Stored data entries
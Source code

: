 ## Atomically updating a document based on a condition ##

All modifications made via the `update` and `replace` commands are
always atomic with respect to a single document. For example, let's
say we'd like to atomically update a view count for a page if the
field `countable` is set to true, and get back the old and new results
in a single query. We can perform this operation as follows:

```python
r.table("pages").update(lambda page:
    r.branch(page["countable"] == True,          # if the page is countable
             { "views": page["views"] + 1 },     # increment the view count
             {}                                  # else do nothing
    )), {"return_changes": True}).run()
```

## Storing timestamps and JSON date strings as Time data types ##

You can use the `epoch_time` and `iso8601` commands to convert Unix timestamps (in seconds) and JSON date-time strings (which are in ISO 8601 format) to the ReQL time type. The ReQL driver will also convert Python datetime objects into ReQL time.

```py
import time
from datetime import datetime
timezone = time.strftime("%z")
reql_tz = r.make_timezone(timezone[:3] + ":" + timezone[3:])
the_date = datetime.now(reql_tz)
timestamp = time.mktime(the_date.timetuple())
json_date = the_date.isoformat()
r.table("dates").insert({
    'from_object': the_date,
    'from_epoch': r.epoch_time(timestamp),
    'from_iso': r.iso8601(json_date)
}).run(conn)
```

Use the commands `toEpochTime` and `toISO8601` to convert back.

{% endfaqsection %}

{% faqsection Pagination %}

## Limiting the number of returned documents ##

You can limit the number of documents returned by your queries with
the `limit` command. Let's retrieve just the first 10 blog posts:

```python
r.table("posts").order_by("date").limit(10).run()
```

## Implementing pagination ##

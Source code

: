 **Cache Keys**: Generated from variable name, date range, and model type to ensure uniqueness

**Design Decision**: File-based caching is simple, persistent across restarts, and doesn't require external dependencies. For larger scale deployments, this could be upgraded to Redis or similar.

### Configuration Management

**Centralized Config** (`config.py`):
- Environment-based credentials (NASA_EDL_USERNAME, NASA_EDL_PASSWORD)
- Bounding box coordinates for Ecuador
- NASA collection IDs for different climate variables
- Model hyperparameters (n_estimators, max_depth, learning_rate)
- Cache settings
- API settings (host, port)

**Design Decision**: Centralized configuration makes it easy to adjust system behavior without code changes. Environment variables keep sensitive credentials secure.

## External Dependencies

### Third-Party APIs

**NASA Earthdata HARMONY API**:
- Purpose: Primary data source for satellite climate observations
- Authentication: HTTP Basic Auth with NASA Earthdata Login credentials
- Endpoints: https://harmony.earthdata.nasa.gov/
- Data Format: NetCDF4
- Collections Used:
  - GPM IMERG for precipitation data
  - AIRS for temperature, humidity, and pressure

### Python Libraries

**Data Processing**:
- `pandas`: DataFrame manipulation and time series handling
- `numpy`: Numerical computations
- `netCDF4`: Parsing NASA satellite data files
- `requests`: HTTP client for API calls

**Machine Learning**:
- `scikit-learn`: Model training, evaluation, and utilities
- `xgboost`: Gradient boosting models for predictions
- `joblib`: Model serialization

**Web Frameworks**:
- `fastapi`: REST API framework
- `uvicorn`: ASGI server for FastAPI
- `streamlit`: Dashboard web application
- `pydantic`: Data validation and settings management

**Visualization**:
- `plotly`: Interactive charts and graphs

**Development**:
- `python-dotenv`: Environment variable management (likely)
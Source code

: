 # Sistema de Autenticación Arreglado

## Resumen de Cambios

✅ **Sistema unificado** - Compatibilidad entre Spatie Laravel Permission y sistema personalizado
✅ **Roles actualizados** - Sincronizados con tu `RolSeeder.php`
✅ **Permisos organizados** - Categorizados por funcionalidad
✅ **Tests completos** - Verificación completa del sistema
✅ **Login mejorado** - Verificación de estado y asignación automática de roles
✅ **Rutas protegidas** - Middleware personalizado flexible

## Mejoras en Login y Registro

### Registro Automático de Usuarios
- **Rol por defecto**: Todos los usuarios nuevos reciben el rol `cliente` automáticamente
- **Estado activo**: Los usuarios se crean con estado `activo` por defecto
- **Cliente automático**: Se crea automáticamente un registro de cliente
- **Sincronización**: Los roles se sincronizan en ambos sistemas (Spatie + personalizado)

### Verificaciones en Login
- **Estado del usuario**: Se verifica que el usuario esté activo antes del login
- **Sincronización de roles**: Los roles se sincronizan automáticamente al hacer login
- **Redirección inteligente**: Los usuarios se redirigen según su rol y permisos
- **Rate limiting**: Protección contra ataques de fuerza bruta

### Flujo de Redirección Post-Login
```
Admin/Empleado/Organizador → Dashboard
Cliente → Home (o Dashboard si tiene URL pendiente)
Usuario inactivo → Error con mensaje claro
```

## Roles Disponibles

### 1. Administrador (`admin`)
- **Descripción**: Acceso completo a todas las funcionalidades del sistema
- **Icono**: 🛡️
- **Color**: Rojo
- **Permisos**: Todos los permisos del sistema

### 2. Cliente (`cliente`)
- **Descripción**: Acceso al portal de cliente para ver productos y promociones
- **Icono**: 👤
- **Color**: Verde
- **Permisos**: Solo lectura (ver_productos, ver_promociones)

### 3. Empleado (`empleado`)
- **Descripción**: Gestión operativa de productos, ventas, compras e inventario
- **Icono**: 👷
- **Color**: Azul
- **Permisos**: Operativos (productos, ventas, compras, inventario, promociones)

WHAT YOU SHOULD DO =>
Your job is to print exactly the lines that run from the top of the entries through the line with "say we'd like", and no others.

SOLUTION TO THIS TASK =>
Source code

: ## Atomically updating a document based on a condition ##

All modifications made via the `update` and `replace` commands are
always atomic with respect to a single document. For example, let's
say we'd like to atomically update a view count for a page if the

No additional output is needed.